[[ STORED DATA open ]]

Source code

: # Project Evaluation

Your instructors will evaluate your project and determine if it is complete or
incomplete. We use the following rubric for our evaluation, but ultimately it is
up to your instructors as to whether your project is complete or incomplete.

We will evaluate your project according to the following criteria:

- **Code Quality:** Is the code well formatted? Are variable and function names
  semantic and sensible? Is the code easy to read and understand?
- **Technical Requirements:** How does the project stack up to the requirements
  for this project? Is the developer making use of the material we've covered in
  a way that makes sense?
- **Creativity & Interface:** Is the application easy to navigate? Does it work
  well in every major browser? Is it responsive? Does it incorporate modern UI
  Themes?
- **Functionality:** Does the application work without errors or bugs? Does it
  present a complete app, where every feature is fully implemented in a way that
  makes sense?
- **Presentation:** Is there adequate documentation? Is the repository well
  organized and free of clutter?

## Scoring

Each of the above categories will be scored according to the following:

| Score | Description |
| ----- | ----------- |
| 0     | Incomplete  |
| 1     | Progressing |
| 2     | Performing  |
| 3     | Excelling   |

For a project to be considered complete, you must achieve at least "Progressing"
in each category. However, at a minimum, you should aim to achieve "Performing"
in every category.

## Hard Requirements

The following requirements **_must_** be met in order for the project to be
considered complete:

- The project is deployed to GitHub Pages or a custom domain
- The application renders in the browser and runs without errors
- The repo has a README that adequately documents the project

[[ STORED DATA closed ]]
[[ STORED DATA open ]]

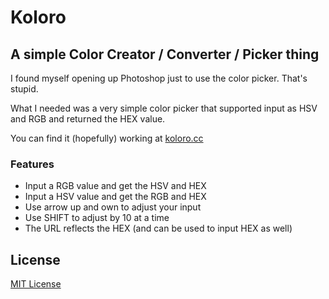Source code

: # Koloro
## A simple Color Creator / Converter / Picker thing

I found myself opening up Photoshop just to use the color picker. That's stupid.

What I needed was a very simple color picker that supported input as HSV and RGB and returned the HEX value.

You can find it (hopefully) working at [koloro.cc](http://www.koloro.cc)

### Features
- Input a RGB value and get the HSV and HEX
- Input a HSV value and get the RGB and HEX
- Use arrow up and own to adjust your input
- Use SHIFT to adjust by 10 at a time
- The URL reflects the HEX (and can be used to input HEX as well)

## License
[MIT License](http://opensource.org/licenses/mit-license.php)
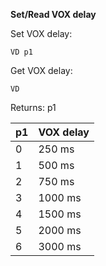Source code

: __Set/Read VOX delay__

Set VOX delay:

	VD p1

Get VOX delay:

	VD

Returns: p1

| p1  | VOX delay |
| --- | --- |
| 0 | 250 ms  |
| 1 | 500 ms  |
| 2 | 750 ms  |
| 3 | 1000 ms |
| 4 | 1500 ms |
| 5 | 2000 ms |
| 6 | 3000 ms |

[[ STORED DATA closed ]]

#### [INSTRUCTIONS FOR THE TASK]
Could you reproduce, exactly, every line above from the line with "I found myself" to the line with "You can find", and no other line? Both ends count.

#### [COMPLETED TASK]
I found myself opening up Photoshop just to use the color picker. That's stupid.

What I needed was a very simple color picker that supported input as HSV and RGB and returned the HEX value.

You can find it (hopefully) working at [koloro.cc](http://www.koloro.cc)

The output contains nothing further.